Do what is in your best interest while you're on leave because if the company is asking this of you, they're only looking out for their best interest. If you do decide to start sooner than you anticipated, negotiate something for yourself, even if, in reality, you can't wait to jump back into work and get a break from baby land. Maybe you agree to come back part-time for a few months or maybe you get extra time off down the road around the holidays or for a vacation you've been planning.
If they want you back, then you have leverage. Use it.
You can ask, but it may not be granted. The company may really need you back, or they may be concerned with what type of precedent this will set for future maternity leaves if they give you more time off.

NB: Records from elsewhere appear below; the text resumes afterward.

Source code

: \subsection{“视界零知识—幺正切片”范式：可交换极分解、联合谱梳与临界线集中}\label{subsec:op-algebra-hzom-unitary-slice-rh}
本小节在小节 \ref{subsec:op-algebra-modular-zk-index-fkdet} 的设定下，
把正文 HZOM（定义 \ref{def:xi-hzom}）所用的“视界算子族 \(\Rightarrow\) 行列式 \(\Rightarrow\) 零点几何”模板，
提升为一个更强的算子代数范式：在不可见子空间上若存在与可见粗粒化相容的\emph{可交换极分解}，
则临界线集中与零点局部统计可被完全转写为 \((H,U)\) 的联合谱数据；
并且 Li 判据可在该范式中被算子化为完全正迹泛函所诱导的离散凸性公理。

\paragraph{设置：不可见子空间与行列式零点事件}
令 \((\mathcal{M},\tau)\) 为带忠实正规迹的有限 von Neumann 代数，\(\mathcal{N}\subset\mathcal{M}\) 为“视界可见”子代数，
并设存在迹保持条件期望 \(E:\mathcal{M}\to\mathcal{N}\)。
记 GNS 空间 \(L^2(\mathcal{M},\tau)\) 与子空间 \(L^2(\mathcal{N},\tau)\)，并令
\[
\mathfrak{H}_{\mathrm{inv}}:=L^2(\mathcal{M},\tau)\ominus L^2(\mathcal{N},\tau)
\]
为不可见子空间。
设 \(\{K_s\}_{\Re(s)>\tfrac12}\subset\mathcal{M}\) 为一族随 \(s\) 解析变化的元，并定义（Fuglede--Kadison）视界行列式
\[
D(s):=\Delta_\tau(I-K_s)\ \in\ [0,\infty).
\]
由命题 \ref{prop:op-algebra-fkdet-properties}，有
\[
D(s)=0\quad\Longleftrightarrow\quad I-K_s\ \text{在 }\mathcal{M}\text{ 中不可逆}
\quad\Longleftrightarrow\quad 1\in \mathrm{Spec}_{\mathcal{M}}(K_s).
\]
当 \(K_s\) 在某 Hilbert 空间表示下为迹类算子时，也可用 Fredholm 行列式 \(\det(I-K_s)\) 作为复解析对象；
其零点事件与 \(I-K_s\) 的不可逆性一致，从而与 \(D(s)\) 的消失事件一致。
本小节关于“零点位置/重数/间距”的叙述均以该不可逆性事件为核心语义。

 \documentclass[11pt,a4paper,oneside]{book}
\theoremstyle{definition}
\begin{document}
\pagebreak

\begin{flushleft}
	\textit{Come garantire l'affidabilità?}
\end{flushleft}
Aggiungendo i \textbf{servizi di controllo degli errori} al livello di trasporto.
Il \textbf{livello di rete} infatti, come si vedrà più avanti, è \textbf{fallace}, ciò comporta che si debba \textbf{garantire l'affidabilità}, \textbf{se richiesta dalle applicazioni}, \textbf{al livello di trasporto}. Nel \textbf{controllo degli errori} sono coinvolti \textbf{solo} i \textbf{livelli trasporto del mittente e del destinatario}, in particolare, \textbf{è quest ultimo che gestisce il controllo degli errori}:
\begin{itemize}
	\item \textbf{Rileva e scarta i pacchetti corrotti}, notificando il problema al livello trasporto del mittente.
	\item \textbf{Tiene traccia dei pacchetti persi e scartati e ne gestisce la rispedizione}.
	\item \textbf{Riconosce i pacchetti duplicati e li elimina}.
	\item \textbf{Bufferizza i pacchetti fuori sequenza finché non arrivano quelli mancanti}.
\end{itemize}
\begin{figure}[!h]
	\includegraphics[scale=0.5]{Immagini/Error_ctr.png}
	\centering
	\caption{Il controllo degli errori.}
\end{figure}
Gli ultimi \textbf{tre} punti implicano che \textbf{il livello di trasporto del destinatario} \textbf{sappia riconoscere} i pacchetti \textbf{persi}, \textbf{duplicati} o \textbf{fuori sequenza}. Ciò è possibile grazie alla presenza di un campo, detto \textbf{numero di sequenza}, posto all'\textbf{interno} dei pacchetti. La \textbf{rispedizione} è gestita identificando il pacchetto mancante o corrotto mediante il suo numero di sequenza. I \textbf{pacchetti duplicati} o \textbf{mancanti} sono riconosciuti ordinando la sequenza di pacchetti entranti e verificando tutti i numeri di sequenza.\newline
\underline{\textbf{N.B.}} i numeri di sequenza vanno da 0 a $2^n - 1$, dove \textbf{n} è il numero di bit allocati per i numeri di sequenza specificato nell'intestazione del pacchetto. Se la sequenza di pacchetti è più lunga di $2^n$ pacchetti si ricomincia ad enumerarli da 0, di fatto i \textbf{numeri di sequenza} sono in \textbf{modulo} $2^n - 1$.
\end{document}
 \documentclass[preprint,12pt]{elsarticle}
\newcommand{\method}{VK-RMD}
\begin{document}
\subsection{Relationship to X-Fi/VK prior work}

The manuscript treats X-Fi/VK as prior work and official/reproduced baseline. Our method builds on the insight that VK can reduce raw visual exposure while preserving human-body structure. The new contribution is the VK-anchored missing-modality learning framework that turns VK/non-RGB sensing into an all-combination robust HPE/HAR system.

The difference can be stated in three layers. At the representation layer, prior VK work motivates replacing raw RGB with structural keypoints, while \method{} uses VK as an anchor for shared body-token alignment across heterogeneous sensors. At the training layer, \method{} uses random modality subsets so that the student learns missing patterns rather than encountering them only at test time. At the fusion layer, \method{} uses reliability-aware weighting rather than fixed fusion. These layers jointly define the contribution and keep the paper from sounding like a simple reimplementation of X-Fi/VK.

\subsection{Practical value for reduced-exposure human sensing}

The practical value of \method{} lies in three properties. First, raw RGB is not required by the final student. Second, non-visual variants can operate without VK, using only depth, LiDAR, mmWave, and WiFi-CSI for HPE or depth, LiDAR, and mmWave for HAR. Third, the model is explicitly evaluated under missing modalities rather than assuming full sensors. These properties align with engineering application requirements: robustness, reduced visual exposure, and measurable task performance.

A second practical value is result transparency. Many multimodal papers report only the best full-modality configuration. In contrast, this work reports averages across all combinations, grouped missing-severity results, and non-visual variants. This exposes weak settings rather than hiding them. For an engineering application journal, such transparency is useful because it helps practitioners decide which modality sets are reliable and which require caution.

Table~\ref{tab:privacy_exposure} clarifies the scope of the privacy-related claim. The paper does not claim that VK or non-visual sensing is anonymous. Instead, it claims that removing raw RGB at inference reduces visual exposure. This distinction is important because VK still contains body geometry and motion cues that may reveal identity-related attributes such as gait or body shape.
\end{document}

For the best response from your manager, make this request as early as possible, so that he or she has time to plan for your longer absence. If there are any benefits to the business by extending your leave, remind them of this. For example, they may be over budget on salary costs and having you out for a little longer will help balance the books.
Keep in mind that if they do agree to an extended leave, it will likely be unprotected, meaning they no longer have an obligation to hold your job open for you. If you're only asking for a few days or one more week away, chances are good that your job will still be there when you're ready to come back. If you're asking for several more months off, then you're running the risk that the company fills your job and doesn't have one for you when you want to return.
Make sure you're clear on the terms of the extension, so there are no surprises when you're ready to come back.
I've worked for two very different Fortune 500 companies and, in my experience, both have invested significant time and money to create a culture of respect and support for all employees and especially for working parents. I don't want to leave you with a cynical view that companies will take advantage of women who are pregnant, or on maternity leave. That's truly not what I've seen. I've been in several meetings where promotions for women out on maternity leave were planned, and where concern for employee well-being was as important as the bottom line.
But not all workplaces are created equal, and some won't value employees this much. Even the good ones that do, at their core, are just a group of people. And sometimes people make mistakes.
So, when it comes to navigating pregnancy, maternity leave, and careers, women are smart to consider their approach carefully. It's a balancing act – the first of many for working mothers – to maintain your professional presence, reaffirm your commitment to your careers, and also take the personal time you need (and deserve) to adjust to life with a new baby. It can be done, and if, throughout the process, you show respect both for yourself and for your company, you'll do it well.